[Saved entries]
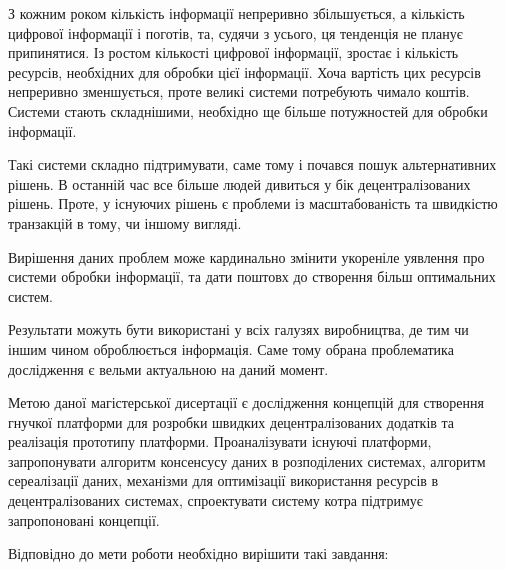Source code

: \documentclass{lib/styles/default-style}
\begin{document}
\pagestyle{default-numbered}

\tableofcontents

\newpage


    З кожним роком кількість інформації непреривно збільшується, а кількість цифрової інформації і поготів,
    та, судячи з усього, ця тенденція не планує припинятися. Із ростом кількості цифрової інформації, зростає і
    кількість ресурсів, необхідних для обробки цієї інформації. Хоча вартість цих ресурсів непреривно зменшується,
    проте великі системи потребують чимало коштів. Системи стають складнішими, необхідно ще більше потужностей для обробки інформації.

    Такі системи складно підтримувати, саме тому і почався пошук альтернативних рішень. В останній час все більше людей дивиться у бік
    децентралізованих рішень. Проте, у існуючих рішень є проблеми із масштабованість та швидкістю транзакцій в тому, чи іншому вигляді.

    Вирішення даних проблем може кардинально змінити укореніле уявлення про системи обробки інформації, та дати поштовх до створення
    більш оптимальних систем.

    Результати можуть бути використані у всіх галузях виробництва, де тим чи іншим чином оброблюється інформація.
    Саме тому обрана проблематика дослідження є вельми актуальною на даний момент.

    Метою даної магістерської дисертації є дослідження концепцій для створення гнучкої платформи для розробки швидких децентралізованих додатків
    та реалізація прототипу платформи. Проаналізувати існуючі платформи, запропонувати алгоритм консенсусу  даних  в  розподілених  системах,
    алгоритм сереалізації даних, механізми для оптимізації використання ресурсів в децентралізованих системах,
    спроектувати  систему  котра  підтримує запропоновані концепції.

    Відповідно до мети роботи необхідно вирішити такі завдання:
\end{document}
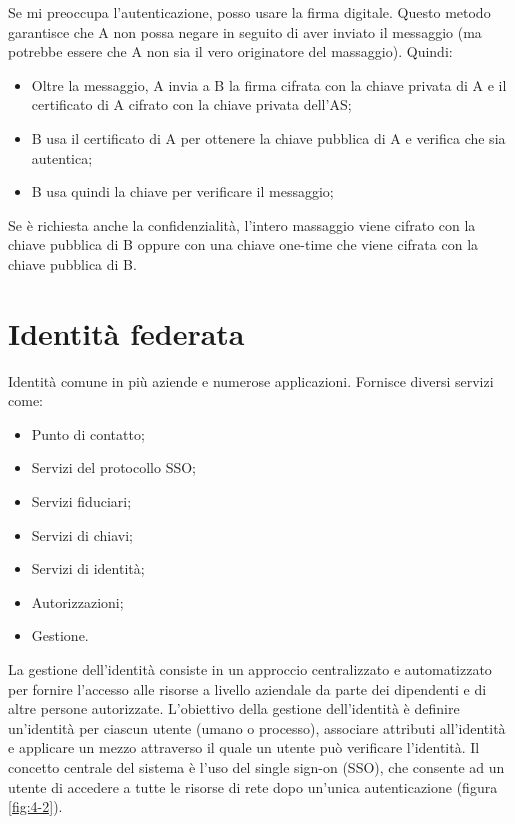 Se mi preoccupa l'autenticazione, posso usare la firma digitale. Questo metodo garantisce che A non possa negare in seguito di aver inviato il messaggio (ma potrebbe essere che A non sia il vero originatore del massaggio). Quindi:
\begin{itemize}
    \item Oltre la messaggio, A invia a B la firma cifrata con la chiave privata di A e il certificato di A cifrato con la chiave privata dell'AS;
	\item B usa il certificato di A per ottenere la chiave pubblica di A e verifica che sia autentica;
	\item B usa quindi la chiave per verificare il messaggio;
\end{itemize}

Se è richiesta anche la confidenzialità, l'intero massaggio viene cifrato con la chiave pubblica di B oppure con una chiave one-time che viene cifrata con la chiave pubblica di B.

\section{Identità federata}
Identità comune in più aziende e numerose applicazioni. Fornisce diversi servizi come:
\begin{itemize}
    \item Punto di contatto;
	\item Servizi del protocollo SSO;
	\item Servizi fiduciari;
	\item Servizi di chiavi;
	\item Servizi di identità;
	\item Autorizzazioni;
	\item Gestione.
\end{itemize}

La gestione dell'identità consiste in un approccio centralizzato e automatizzato per fornire l'accesso alle risorse a livello aziendale da parte dei dipendenti e di altre persone autorizzate. L'obiettivo della gestione dell'identità è definire un'identità per ciascun utente (umano o processo), associare attributi all'identità e applicare un mezzo attraverso il quale un utente può verificare l'identità. Il concetto centrale del sistema è l'uso del single sign-on (SSO), che consente ad un utente di accedere a tutte le risorse di rete dopo un'unica autenticazione (figura \ref{fig:4-2}).

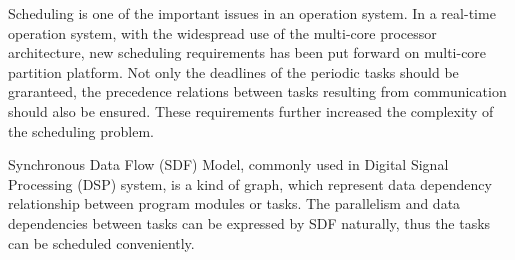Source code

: \begin{eabstract}




Scheduling is one of the important issues  in an operation system. In a real-time operation system, with the widespread use of the multi-core processor architecture, new scheduling requirements has been put forward on multi-core partition platform.
Not only the deadlines of the periodic tasks should be graranteed, the precedence relations between tasks resulting from communication should also be ensured. These requirements further increased the complexity of the scheduling problem.


Synchronous Data Flow (SDF) Model, commonly used in Digital Signal Processing (DSP) system, is a kind of graph, which represent data dependency relationship between program modules or tasks. The parallelism and data dependencies between tasks can be expressed by SDF naturally, thus the tasks can be scheduled conveniently.


\end{eabstract}
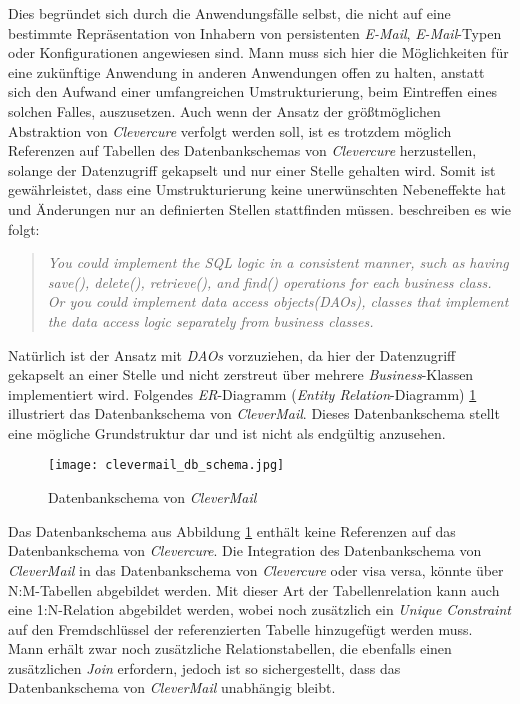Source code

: \newline
\newline
Dies begründet sich durch die Anwendungsfälle selbst, die nicht auf eine bestimmte Repräsentation von Inhabern von persistenten \emph{E-Mail}, \emph{E-Mail}-Typen oder Konfigurationen angewiesen sind. Mann muss sich hier die Möglichkeiten für eine zukünftige Anwendung in anderen Anwendungen offen zu halten, anstatt sich den Aufwand einer umfangreichen Umstrukturierung, beim Eintreffen eines solchen Falles, auszusetzen. 
\newline
\newline
Auch wenn der Ansatz der größtmöglichen Abstraktion von \emph{Clevercure} verfolgt werden soll, ist es trotzdem möglich Referenzen auf Tabellen des Datenbankschemas von \emph{Clevercure} herzustellen, solange der Datenzugriff gekapselt und nur einer Stelle gehalten wird. Somit ist gewährleistet, dass eine Umstrukturierung keine unerwünschten Nebeneffekte hat und Änderungen nur an definierten Stellen stattfinden müssen. \cite[66]{refactoreDatabase} beschreiben es wie folgt:
\begin{quote}
\emph{You could implement the SQL logic in a consistent manner, such as having save(), delete(), retrieve(), and find() operations for each business class. Or you could implement data access objects(DAOs), classes that implement the data access logic separately from business classes.}
\end{quote}
Natürlich ist der Ansatz mit \emph{DAOs} vorzuziehen, da hier der Datenzugriff gekapselt an einer Stelle und nicht zerstreut über mehrere \emph{Business}-Klassen implementiert wird.
\newpage
Folgendes \emph{ER}-Diagramm (\emph{Entity Relation}-Diagramm) \ref{fig:clevermail-db-schema} illustriert das Datenbankschema von \emph{CleverMail}. Dieses Datenbankschema stellt eine mögliche Grundstruktur dar und ist nicht als endgültig anzusehen.
\begin{figure}[H]
\centering
\texttt{[image: clevermail\_db\_schema.jpg]}
\caption{Datenbankschema von \emph{CleverMail}}
\label{fig:clevermail-db-schema}
\end{figure}
Das Datenbankschema aus Abbildung \ref{fig:clevermail-db-schema} enthält keine Referenzen auf das Datenbankschema von \emph{Clevercure}. Die Integration des Datenbankschema von \emph{CleverMail} in das Datenbankschema von \emph{Clevercure} oder visa versa, könnte über N:M-Tabellen abgebildet werden. Mit dieser Art der Tabellenrelation kann auch eine 1:N-Relation abgebildet werden, wobei noch zusätzlich ein \emph{Unique Constraint} auf den Fremdschlüssel der referenzierten Tabelle hinzugefügt werden muss. Mann erhält zwar noch zusätzliche Relationstabellen, die ebenfalls einen zusätzlichen \emph{Join} erfordern, jedoch ist so sichergestellt, dass das Datenbankschema von \emph{CleverMail} unabhängig bleibt.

▶ Directions: Without the pictures, restate all of the entries above verbatim.

▶ Task output:
Source code

: \documentclass{lib/styles/default-style}
\begin{document}
\pagestyle{default-numbered}

\tableofcontents

\newpage


    З кожним роком кількість інформації непреривно збільшується, а кількість цифрової інформації і поготів,
    та, судячи з усього, ця тенденція не планує припинятися. Із ростом кількості цифрової інформації, зростає і
    кількість ресурсів, необхідних для обробки цієї інформації. Хоча вартість цих ресурсів непреривно зменшується,
    проте великі системи потребують чимало коштів. Системи стають складнішими, необхідно ще більше потужностей для обробки інформації.

    Такі системи складно підтримувати, саме тому і почався пошук альтернативних рішень. В останній час все більше людей дивиться у бік
    децентралізованих рішень. Проте, у існуючих рішень є проблеми із масштабованість та швидкістю транзакцій в тому, чи іншому вигляді.

    Вирішення даних проблем може кардинально змінити укореніле уявлення про системи обробки інформації, та дати поштовх до створення
    більш оптимальних систем.

    Результати можуть бути використані у всіх галузях виробництва, де тим чи іншим чином оброблюється інформація.
    Саме тому обрана проблематика дослідження є вельми актуальною на даний момент.

    Метою даної магістерської дисертації є дослідження концепцій для створення гнучкої платформи для розробки швидких децентралізованих додатків
    та реалізація прототипу платформи. Проаналізувати існуючі платформи, запропонувати алгоритм консенсусу  даних  в  розподілених  системах,
    алгоритм сереалізації даних, механізми для оптимізації використання ресурсів в децентралізованих системах,
    спроектувати  систему  котра  підтримує запропоновані концепції.

    Відповідно до мети роботи необхідно вирішити такі завдання:
\end{document}
 Se mi preoccupa l'autenticazione, posso usare la firma digitale. Questo metodo garantisce che A non possa negare in seguito di aver inviato il messaggio (ma potrebbe essere che A non sia il vero originatore del massaggio). Quindi:
\begin{itemize}
    \item Oltre la messaggio, A invia a B la firma cifrata con la chiave privata di A e il certificato di A cifrato con la chiave privata dell'AS;
	\item B usa il certificato di A per ottenere la chiave pubblica di A e verifica che sia autentica;
	\item B usa quindi la chiave per verificare il messaggio;
\end{itemize}

Se è richiesta anche la confidenzialità, l'intero massaggio viene cifrato con la chiave pubblica di B oppure con una chiave one-time che viene cifrata con la chiave pubblica di B.

\section{Identità federata}
Identità comune in più aziende e numerose applicazioni. Fornisce diversi servizi come:
\begin{itemize}
    \item Punto di contatto;
	\item Servizi del protocollo SSO;
	\item Servizi fiduciari;
	\item Servizi di chiavi;
	\item Servizi di identità;
	\item Autorizzazioni;
	\item Gestione.
\end{itemize}

La gestione dell'identità consiste in un approccio centralizzato e automatizzato per fornire l'accesso alle risorse a livello aziendale da parte dei dipendenti e di altre persone autorizzate. L'obiettivo della gestione dell'identità è definire un'identità per ciascun utente (umano o processo), associare attributi all'identità e applicare un mezzo attraverso il quale un utente può verificare l'identità. Il concetto centrale del sistema è l'uso del single sign-on (SSO), che consente ad un utente di accedere a tutte le risorse di rete dopo un'unica autenticazione (figura \ref{fig:4-2}).

Source code

: \begin{eabstract}




Scheduling is one of the important issues  in an operation system. In a real-time operation system, with the widespread use of the multi-core processor architecture, new scheduling requirements has been put forward on multi-core partition platform.
Not only the deadlines of the periodic tasks should be graranteed, the precedence relations between tasks resulting from communication should also be ensured. These requirements further increased the complexity of the scheduling problem.


Synchronous Data Flow (SDF) Model, commonly used in Digital Signal Processing (DSP) system, is a kind of graph, which represent data dependency relationship between program modules or tasks. The parallelism and data dependencies between tasks can be expressed by SDF naturally, thus the tasks can be scheduled conveniently.


\end{eabstract}
Source code

: \newline
\newline
Dies begründet sich durch die Anwendungsfälle selbst, die nicht auf eine bestimmte Repräsentation von Inhabern von persistenten \emph{E-Mail}, \emph{E-Mail}-Typen oder Konfigurationen angewiesen sind. Mann muss sich hier die Möglichkeiten für eine zukünftige Anwendung in anderen Anwendungen offen zu halten, anstatt sich den Aufwand einer umfangreichen Umstrukturierung, beim Eintreffen eines solchen Falles, auszusetzen. 
\newline
\newline
Auch wenn der Ansatz der größtmöglichen Abstraktion von \emph{Clevercure} verfolgt werden soll, ist es trotzdem möglich Referenzen auf Tabellen des Datenbankschemas von \emph{Clevercure} herzustellen, solange der Datenzugriff gekapselt und nur einer Stelle gehalten wird. Somit ist gewährleistet, dass eine Umstrukturierung keine unerwünschten Nebeneffekte hat und Änderungen nur an definierten Stellen stattfinden müssen. \cite[66]{refactoreDatabase} beschreiben es wie folgt:
\begin{quote}
\emph{You could implement the SQL logic in a consistent manner, such as having save(), delete(), retrieve(), and find() operations for each business class. Or you could implement data access objects(DAOs), classes that implement the data access logic separately from business classes.}
\end{quote}
Natürlich ist der Ansatz mit \emph{DAOs} vorzuziehen, da hier der Datenzugriff gekapselt an einer Stelle und nicht zerstreut über mehrere \emph{Business}-Klassen implementiert wird.
\newpage
Folgendes \emph{ER}-Diagramm (\emph{Entity Relation}-Diagramm) \ref{fig:clevermail-db-schema} illustriert das Datenbankschema von \emph{CleverMail}. Dieses Datenbankschema stellt eine mögliche Grundstruktur dar und ist nicht als endgültig anzusehen.
\begin{figure}[H]
\centering
\texttt{[image: clevermail\_db\_schema.jpg]}
\caption{Datenbankschema von \emph{CleverMail}}
\label{fig:clevermail-db-schema}
\end{figure}
Das Datenbankschema aus Abbildung \ref{fig:clevermail-db-schema} enthält keine Referenzen auf das Datenbankschema von \emph{Clevercure}. Die Integration des Datenbankschema von \emph{CleverMail} in das Datenbankschema von \emph{Clevercure} oder visa versa, könnte über N:M-Tabellen abgebildet werden. Mit dieser Art der Tabellenrelation kann auch eine 1:N-Relation abgebildet werden, wobei noch zusätzlich ein \emph{Unique Constraint} auf den Fremdschlüssel der referenzierten Tabelle hinzugefügt werden muss. Mann erhält zwar noch zusätzliche Relationstabellen, die ebenfalls einen zusätzlichen \emph{Join} erfordern, jedoch ist so sichergestellt, dass das Datenbankschema von \emph{CleverMail} unabhängig bleibt.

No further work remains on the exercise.